- **What is expected**: Would you copy the records below, exactly and only from their first line through the line containing "The 2013 team, O'Connor", without any pictures?

- **Task data**:
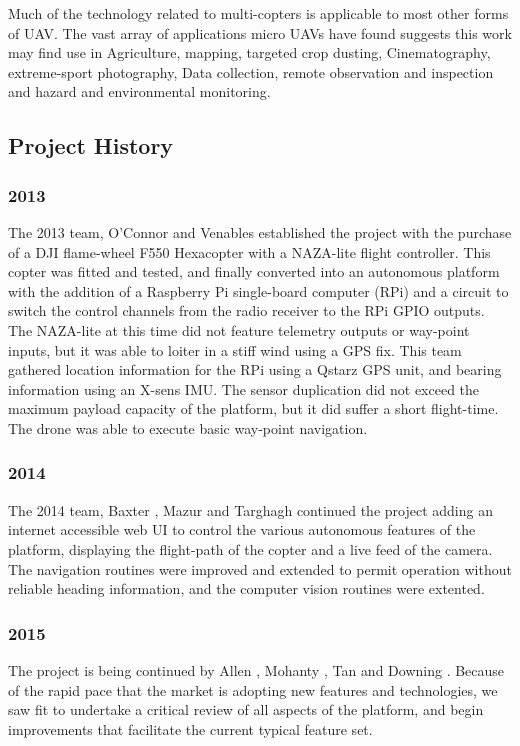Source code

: \documentclass[a4paper, 11pt, titlepage]{article}
\begin{document}
    Much of the technology related to multi-copters is applicable to most other forms of UAV.  The vast array of applications micro UAVs have found suggests this work may find use in Agriculture, mapping, targeted crop dusting, Cinematography, extreme-sport photography, Data collection, remote observation and inspection and hazard and environmental monitoring.


  \subsection{Project History}
    \subsubsection{2013}
    The 2013 team, O'Connor \cite{OConnor} and Venables \cite{Venables} established the project with the purchase of a DJI flame-wheel F550 Hexacopter with a NAZA-lite flight controller.  This copter was fitted and tested, and finally converted into an autonomous platform with the addition of a Raspberry Pi single-board computer (RPi) and a circuit to switch the control channels from the radio receiver to the RPi GPIO outputs.
    The NAZA-lite at this time did not feature telemetry outputs or way-point inputs, but it was able to loiter in a stiff wind using a GPS fix.
    This team gathered location information for the RPi using a Qstarz GPS unit, and bearing information using an X-sens IMU.  The sensor duplication did not exceed the maximum payload capacity of the platform, but it did suffer a short flight-time.
    The drone was able to execute basic way-point navigation.
    \subsubsection{2014}

    The 2014 team, Baxter \cite{Baxter}, Mazur \cite{Mazur} and Targhagh \cite{Targhagh} continued the project adding an internet accessible web UI to control the various autonomous features of the platform, displaying the flight-path of the copter and a live feed of the camera.
    The navigation routines were improved and extended to permit operation without reliable heading information, and the computer vision routines were extented.

    \subsubsection{2015}
    The project is being continued by Allen \cite{Allen}, Mohanty \cite{Mohanty}, Tan \cite{Tan} and Downing \cite{Downing}.
    Because of the rapid pace that the market is adopting new features and technologies, we saw fit to undertake a critical review of all aspects of the platform, and begin improvements that facilitate the current typical feature set.
\end{document}
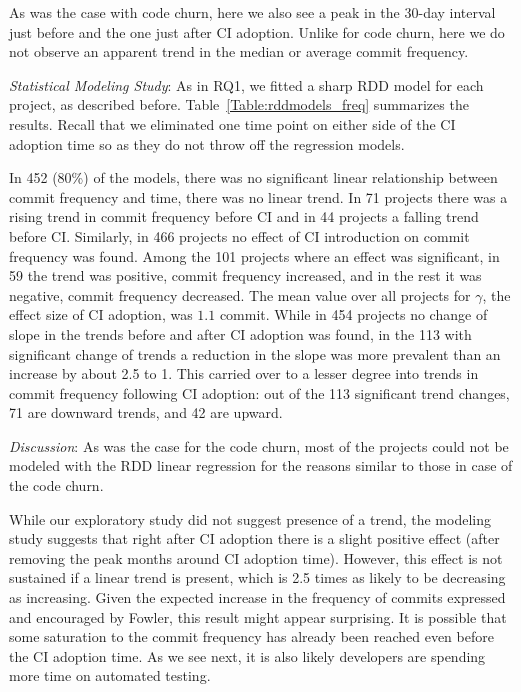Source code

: As was the case with code churn, here we also see a peak in the 30-day 
interval just before and the one just after CI adoption.
Unlike for code churn, here we do not observe an apparent trend in the 
median or average commit frequency.

\smallskip\noindent \emph{Statistical Modeling Study}: 
As in RQ1, we fitted a sharp RDD model for each project, as described before.
Table~\ref{Table:rddmodels_freq} summarizes the results.
Recall that we eliminated one time point on either side of the CI adoption 
time so as they do not throw off the regression models.


In 452 (80\%) of the models, there was no significant linear relationship 
between commit frequency and time, \ie there was no linear trend.
In 71 projects there was a rising trend in commit frequency before CI 
and in 44 projects a falling trend before CI.
Similarly, in 466 projects no effect of CI introduction on commit frequency 
was found. 
Among the 101 projects where an effect was significant, in 59 the trend 
was positive, \ie commit frequency increased, and in the rest it was 
negative, \ie commit frequency decreased.
The mean value over all projects for $\gamma$, the effect size of CI 
adoption, was $1.1$ commit.
While in 454 projects no change of slope in the trends before and after CI 
adoption was found, in the 113 with significant change of trends a reduction 
in the slope was more prevalent than an increase by about 2.5 to 1.
This carried over to a lesser degree into trends in commit frequency 
following CI adoption: out of the 113 significant trend changes, 71 are 
downward trends, and 42 are upward.

\smallskip\noindent \emph{Discussion}:
As was the case for the code churn, most of the projects could not be 
modeled with the RDD linear regression for the reasons similar to those 
in case of the code churn.

While our exploratory study did not suggest presence of a trend, the 
modeling study suggests that right after CI adoption there is a slight 
positive effect (after removing the peak months around CI adoption time). 
However, this effect is not sustained if a linear trend is present, which is 
2.5 times as likely to be decreasing as increasing. 
Given the expected increase in the frequency of commits expressed and 
encouraged by Fowler, this result might appear surprising.
It is possible that some saturation to the commit frequency has already 
been reached even before the CI adoption time.
As we see next, it is also likely developers are spending more time on 
automated testing.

- **Response below**:
Source code

: \documentclass[a4paper, 11pt, titlepage]{article}
\begin{document}
    Much of the technology related to multi-copters is applicable to most other forms of UAV.  The vast array of applications micro UAVs have found suggests this work may find use in Agriculture, mapping, targeted crop dusting, Cinematography, extreme-sport photography, Data collection, remote observation and inspection and hazard and environmental monitoring.


  \subsection{Project History}
    \subsubsection{2013}
    The 2013 team, O'Connor \cite{OConnor} and Venables \cite{Venables} established the project with the purchase of a DJI flame-wheel F550 Hexacopter with a NAZA-lite flight controller.  This copter was fitted and tested, and finally converted into an autonomous platform with the addition of a Raspberry Pi single-board computer (RPi) and a circuit to switch the control channels from the radio receiver to the RPi GPIO outputs.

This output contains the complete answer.